◆ TO DO
Print the line that contains "As mentioned in" and every line after it through the last line of the records below, exactly as written and nothing else.

START DATA SUPPLIED

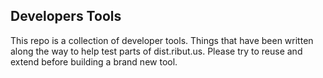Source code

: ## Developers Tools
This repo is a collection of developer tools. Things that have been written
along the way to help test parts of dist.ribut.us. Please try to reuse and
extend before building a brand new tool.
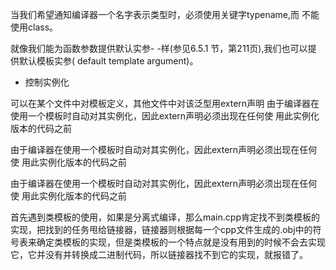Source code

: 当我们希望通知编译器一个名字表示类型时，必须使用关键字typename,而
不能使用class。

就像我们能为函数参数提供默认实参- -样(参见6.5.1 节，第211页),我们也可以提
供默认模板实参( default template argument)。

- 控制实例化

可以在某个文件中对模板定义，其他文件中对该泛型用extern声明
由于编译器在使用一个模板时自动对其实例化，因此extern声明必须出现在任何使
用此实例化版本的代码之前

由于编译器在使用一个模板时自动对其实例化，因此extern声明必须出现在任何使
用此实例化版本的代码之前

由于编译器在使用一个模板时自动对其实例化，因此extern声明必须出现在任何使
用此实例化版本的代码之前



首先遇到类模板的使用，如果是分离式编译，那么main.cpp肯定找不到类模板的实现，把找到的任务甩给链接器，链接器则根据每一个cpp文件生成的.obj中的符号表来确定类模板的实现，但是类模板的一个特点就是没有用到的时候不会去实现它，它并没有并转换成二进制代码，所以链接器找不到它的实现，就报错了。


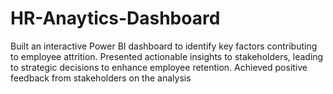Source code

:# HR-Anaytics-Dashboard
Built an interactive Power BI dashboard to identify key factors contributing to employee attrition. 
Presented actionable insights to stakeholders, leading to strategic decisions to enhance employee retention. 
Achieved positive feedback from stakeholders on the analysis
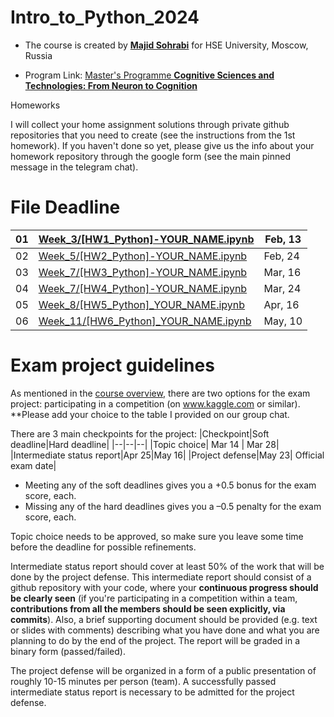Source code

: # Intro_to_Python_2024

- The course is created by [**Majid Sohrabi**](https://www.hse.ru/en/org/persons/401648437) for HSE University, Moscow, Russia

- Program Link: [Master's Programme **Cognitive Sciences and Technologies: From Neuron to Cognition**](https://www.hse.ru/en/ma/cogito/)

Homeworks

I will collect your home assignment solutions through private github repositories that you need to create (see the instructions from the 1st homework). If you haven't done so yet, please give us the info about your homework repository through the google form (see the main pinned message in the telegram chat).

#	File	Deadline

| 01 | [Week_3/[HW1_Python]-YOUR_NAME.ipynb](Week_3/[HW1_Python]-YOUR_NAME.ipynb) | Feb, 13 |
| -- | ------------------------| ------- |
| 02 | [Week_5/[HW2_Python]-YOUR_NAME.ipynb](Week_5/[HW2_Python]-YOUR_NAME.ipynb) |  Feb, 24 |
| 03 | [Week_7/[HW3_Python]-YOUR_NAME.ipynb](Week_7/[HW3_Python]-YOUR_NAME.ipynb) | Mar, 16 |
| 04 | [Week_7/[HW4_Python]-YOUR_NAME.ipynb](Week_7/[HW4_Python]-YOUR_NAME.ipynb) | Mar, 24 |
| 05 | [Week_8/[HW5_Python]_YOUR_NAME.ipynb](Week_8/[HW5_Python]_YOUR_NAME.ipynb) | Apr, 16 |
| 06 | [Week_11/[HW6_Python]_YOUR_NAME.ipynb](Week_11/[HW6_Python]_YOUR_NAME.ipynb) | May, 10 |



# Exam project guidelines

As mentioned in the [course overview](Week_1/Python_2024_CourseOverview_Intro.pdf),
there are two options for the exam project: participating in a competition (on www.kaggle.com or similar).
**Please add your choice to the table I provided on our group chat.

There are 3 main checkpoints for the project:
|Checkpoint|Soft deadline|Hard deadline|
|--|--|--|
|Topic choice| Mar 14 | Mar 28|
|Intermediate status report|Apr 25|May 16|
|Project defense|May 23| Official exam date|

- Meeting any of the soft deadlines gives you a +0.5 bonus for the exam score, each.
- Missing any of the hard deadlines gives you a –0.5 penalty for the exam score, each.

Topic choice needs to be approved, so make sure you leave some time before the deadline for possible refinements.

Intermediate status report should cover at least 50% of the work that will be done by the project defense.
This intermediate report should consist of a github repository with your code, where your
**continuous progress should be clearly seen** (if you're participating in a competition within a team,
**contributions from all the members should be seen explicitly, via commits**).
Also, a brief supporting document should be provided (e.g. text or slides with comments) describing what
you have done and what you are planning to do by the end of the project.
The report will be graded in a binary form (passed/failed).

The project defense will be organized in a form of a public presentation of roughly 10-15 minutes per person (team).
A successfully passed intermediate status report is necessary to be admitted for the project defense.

END DATA SUPPLIED

◆ ANSWER BOX
As mentioned in the [course overview](Week_1/Python_2024_CourseOverview_Intro.pdf),
there are two options for the exam project: participating in a competition (on www.kaggle.com or similar).
**Please add your choice to the table I provided on our group chat.

There are 3 main checkpoints for the project:
|Checkpoint|Soft deadline|Hard deadline|
|--|--|--|
|Topic choice| Mar 14 | Mar 28|
|Intermediate status report|Apr 25|May 16|
|Project defense|May 23| Official exam date|

- Meeting any of the soft deadlines gives you a +0.5 bonus for the exam score, each.
- Missing any of the hard deadlines gives you a –0.5 penalty for the exam score, each.

Topic choice needs to be approved, so make sure you leave some time before the deadline for possible refinements.

Intermediate status report should cover at least 50% of the work that will be done by the project defense.
This intermediate report should consist of a github repository with your code, where your
**continuous progress should be clearly seen** (if you're participating in a competition within a team,
**contributions from all the members should be seen explicitly, via commits**).
Also, a brief supporting document should be provided (e.g. text or slides with comments) describing what
you have done and what you are planning to do by the end of the project.
The report will be graded in a binary form (passed/failed).

The project defense will be organized in a form of a public presentation of roughly 10-15 minutes per person (team).
A successfully passed intermediate status report is necessary to be admitted for the project defense.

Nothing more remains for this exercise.